Search the records for the string "body" and copy every line in which it appears.

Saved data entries
● ● ●
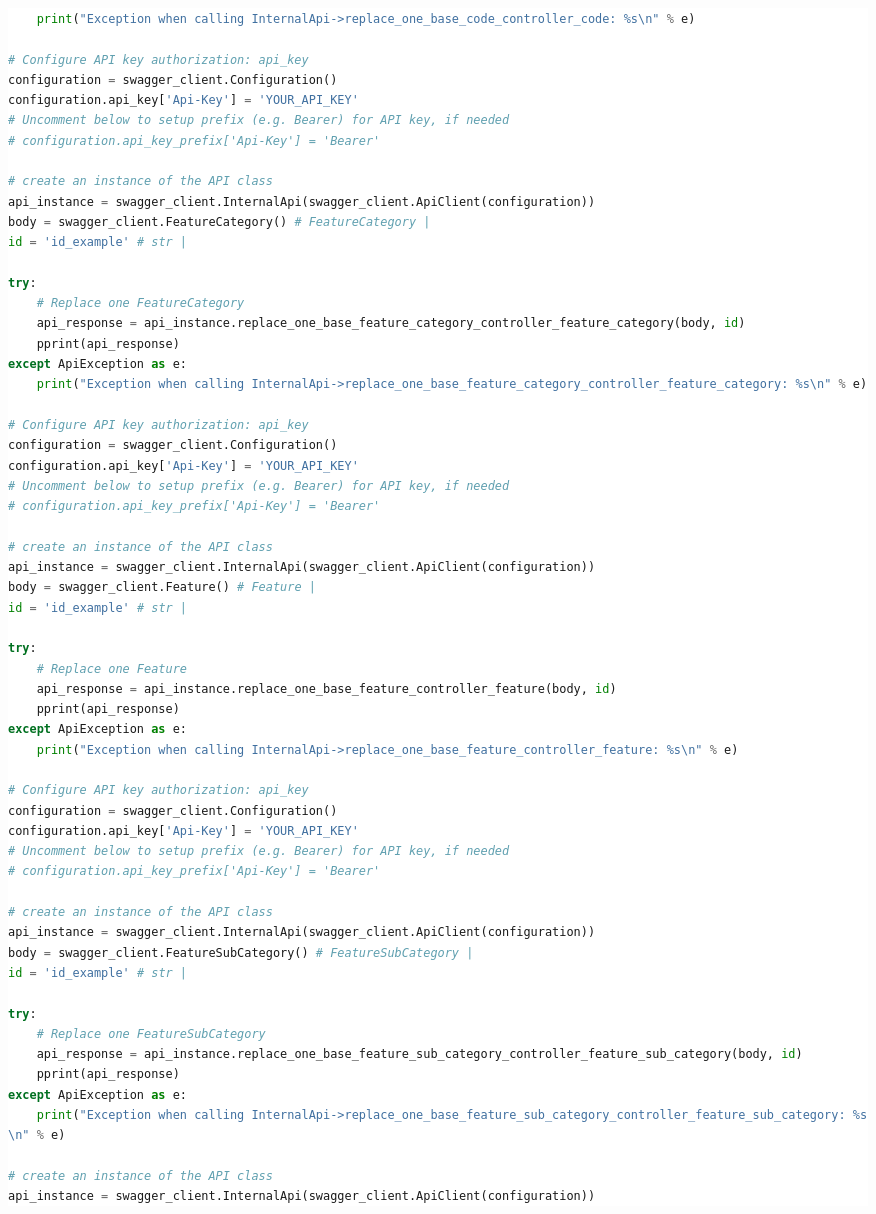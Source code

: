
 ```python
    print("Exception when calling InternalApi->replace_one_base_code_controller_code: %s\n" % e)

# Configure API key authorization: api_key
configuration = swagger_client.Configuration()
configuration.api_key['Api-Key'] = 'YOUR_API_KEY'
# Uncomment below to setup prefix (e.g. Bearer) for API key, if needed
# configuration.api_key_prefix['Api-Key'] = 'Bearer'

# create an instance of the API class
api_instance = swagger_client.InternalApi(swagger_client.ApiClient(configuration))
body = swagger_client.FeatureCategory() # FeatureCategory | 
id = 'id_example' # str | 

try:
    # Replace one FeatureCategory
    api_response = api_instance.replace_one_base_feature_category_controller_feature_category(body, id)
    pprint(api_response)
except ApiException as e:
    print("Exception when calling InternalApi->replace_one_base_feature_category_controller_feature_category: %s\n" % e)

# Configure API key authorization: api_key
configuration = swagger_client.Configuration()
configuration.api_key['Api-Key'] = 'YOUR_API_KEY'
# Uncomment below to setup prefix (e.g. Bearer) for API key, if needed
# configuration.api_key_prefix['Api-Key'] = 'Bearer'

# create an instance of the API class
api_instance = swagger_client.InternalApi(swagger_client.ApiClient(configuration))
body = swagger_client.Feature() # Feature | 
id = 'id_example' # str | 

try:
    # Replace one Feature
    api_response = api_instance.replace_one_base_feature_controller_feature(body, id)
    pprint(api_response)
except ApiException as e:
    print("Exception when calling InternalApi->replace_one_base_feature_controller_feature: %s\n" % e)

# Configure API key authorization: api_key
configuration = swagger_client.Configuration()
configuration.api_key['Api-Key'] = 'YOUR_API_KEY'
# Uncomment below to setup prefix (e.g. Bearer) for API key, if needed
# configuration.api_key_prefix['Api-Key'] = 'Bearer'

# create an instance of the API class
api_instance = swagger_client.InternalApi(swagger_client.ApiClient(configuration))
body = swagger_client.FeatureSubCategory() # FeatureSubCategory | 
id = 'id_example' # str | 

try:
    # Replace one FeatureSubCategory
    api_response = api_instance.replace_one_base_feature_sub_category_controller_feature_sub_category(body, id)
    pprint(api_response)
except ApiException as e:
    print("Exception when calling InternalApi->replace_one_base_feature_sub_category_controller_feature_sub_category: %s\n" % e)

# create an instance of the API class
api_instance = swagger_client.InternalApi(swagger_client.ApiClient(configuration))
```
● ● ●
Written answer:
body = swagger_client.FeatureCategory() # FeatureCategory | 
    api_response = api_instance.replace_one_base_feature_category_controller_feature_category(body, id)
body = swagger_client.Feature() # Feature | 
    api_response = api_instance.replace_one_base_feature_controller_feature(body, id)
body = swagger_client.FeatureSubCategory() # FeatureSubCategory | 
    api_response = api_instance.replace_one_base_feature_sub_category_controller_feature_sub_category(body, id)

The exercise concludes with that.